▶
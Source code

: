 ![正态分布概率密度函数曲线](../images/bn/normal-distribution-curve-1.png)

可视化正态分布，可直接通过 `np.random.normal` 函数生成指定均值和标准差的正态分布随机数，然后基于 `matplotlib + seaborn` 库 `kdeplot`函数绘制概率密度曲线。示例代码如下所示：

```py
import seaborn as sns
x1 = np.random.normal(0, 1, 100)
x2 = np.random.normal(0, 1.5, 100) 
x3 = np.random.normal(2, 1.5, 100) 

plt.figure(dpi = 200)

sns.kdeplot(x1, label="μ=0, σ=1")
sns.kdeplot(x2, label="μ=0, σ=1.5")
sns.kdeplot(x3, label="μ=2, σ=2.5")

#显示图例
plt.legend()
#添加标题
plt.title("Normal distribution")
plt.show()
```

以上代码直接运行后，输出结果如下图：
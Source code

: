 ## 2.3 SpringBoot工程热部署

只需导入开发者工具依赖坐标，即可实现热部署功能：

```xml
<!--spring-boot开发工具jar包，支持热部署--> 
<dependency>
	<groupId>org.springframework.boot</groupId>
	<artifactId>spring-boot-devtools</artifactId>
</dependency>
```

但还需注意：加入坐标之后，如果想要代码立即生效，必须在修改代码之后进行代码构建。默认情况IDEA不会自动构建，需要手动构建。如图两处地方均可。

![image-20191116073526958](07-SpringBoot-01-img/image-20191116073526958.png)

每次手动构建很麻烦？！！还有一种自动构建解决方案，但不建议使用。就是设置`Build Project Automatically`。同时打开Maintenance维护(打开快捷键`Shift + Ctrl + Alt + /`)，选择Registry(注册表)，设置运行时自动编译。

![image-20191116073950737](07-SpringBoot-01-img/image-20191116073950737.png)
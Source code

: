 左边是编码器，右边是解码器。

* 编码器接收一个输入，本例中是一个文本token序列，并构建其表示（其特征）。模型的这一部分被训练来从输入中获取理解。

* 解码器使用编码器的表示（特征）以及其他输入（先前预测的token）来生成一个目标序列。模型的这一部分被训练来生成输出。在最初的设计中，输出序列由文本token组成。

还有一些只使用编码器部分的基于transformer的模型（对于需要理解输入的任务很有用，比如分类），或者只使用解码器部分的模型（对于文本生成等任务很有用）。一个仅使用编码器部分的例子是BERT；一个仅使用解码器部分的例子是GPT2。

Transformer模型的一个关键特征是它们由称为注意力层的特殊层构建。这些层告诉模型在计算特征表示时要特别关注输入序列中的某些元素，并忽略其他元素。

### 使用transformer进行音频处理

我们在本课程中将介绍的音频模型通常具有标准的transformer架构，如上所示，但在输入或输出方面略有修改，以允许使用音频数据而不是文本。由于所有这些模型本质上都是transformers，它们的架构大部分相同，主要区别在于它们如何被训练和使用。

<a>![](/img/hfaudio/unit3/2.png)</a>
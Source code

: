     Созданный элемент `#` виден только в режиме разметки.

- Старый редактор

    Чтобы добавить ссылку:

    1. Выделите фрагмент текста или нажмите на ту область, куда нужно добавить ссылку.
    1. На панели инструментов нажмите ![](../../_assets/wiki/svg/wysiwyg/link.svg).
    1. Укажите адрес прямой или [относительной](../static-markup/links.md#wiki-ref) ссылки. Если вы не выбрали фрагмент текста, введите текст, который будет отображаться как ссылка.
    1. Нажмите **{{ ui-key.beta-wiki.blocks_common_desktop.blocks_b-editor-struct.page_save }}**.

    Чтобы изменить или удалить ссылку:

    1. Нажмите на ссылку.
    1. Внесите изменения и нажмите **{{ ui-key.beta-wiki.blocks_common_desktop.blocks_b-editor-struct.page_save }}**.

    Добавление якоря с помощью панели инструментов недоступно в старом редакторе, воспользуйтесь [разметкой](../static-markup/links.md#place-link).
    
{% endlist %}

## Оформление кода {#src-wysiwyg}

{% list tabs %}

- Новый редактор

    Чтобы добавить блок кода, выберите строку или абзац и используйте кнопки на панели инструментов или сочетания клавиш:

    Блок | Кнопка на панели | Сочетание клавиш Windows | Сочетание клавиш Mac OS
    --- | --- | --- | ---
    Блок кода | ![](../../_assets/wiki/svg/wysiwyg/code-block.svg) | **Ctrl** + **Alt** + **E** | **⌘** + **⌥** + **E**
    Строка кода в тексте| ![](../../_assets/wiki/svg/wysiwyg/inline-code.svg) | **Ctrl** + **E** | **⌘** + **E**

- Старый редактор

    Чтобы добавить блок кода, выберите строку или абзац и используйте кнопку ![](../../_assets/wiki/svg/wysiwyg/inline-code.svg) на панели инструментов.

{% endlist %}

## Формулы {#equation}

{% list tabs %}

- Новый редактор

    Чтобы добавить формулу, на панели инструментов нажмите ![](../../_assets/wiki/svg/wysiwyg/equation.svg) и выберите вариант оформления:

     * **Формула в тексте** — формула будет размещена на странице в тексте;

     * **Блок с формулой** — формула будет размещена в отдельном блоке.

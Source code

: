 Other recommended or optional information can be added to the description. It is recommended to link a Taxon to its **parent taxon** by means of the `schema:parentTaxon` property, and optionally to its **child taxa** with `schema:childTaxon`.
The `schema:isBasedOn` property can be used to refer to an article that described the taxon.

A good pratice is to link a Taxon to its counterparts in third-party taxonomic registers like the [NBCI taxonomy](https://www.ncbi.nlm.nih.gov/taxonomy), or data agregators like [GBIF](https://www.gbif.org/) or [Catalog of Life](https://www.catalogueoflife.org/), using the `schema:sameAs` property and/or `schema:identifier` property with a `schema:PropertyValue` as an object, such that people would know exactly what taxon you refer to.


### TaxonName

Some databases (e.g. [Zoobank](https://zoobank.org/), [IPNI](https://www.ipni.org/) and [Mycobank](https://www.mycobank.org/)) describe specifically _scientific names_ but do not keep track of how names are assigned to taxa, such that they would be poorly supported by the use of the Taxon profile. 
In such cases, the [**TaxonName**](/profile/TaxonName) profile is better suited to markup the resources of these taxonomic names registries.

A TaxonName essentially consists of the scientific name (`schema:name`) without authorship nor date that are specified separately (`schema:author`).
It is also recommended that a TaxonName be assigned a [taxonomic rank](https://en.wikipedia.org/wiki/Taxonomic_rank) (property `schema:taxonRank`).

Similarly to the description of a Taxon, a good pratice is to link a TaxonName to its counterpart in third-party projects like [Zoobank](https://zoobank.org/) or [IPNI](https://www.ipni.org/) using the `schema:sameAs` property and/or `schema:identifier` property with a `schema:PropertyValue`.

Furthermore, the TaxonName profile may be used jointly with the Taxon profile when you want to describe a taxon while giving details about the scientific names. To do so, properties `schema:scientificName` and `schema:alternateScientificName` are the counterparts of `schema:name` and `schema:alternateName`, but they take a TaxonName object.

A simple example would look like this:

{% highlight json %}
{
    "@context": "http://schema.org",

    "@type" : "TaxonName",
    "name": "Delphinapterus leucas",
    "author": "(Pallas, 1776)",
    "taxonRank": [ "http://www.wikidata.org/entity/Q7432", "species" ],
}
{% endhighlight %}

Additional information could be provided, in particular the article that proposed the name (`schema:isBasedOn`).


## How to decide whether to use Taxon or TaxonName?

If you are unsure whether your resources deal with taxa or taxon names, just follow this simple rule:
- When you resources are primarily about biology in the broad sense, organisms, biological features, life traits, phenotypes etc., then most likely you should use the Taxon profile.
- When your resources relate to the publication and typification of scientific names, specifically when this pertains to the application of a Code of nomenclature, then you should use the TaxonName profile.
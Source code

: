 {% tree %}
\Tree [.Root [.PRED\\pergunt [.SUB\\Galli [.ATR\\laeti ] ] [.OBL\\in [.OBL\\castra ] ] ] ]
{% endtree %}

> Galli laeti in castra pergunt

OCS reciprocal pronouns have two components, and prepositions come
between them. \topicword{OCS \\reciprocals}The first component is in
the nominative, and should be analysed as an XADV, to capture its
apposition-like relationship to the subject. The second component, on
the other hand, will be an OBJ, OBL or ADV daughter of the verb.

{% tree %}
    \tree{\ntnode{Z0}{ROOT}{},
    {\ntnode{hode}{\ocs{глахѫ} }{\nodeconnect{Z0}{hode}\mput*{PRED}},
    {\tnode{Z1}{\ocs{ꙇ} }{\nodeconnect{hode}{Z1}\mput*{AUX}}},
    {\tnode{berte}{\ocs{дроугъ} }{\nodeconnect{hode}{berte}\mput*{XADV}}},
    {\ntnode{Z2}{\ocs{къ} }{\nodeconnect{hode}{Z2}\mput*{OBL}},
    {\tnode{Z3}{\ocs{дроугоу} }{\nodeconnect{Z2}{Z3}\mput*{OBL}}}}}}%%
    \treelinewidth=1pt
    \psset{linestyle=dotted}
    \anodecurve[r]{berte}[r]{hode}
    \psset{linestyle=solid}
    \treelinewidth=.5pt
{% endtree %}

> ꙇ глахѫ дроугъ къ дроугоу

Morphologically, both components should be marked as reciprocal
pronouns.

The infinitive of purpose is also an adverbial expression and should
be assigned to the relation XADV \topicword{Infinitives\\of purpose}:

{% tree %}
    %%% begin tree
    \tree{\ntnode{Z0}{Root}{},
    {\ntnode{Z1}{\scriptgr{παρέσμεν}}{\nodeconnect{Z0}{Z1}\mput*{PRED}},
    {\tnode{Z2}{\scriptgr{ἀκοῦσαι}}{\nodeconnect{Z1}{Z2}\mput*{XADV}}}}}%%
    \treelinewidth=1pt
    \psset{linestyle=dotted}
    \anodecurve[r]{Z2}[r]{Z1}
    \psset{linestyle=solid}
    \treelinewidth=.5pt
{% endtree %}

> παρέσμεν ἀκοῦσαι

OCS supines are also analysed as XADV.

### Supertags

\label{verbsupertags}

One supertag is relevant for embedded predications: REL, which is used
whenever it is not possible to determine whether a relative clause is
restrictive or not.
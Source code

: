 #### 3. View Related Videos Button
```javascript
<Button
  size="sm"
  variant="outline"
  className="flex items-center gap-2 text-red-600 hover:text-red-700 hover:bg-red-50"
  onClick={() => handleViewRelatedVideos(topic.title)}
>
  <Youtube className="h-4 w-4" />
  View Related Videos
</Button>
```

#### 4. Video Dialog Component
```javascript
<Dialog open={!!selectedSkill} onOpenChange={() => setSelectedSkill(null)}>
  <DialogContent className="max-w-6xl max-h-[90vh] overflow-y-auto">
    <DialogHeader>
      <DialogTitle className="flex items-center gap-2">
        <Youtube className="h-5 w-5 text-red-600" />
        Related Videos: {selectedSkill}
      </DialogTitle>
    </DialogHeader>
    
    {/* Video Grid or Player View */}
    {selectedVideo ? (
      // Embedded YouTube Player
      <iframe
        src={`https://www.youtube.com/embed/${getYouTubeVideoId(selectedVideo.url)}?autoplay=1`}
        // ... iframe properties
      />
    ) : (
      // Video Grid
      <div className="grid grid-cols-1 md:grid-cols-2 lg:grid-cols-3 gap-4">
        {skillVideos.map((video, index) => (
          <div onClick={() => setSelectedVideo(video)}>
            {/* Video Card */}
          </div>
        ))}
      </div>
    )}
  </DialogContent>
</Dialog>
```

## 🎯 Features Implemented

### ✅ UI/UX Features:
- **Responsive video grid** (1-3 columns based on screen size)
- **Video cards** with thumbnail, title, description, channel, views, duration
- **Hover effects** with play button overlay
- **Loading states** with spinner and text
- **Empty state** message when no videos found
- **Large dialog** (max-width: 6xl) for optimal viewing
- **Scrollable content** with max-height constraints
◀
Set down, exactly as they stand above, the lines starting with the line with "Чтобы добавить формулу, на" and going on through the line with "described the taxon.", and no others.

Result of this exercise =>
    Чтобы добавить формулу, на панели инструментов нажмите ![](../../_assets/wiki/svg/wysiwyg/equation.svg) и выберите вариант оформления:

     * **Формула в тексте** — формула будет размещена на странице в тексте;

     * **Блок с формулой** — формула будет размещена в отдельном блоке.

Source code

: Other recommended or optional information can be added to the description. It is recommended to link a Taxon to its **parent taxon** by means of the `schema:parentTaxon` property, and optionally to its **child taxa** with `schema:childTaxon`.
The `schema:isBasedOn` property can be used to refer to an article that described the taxon.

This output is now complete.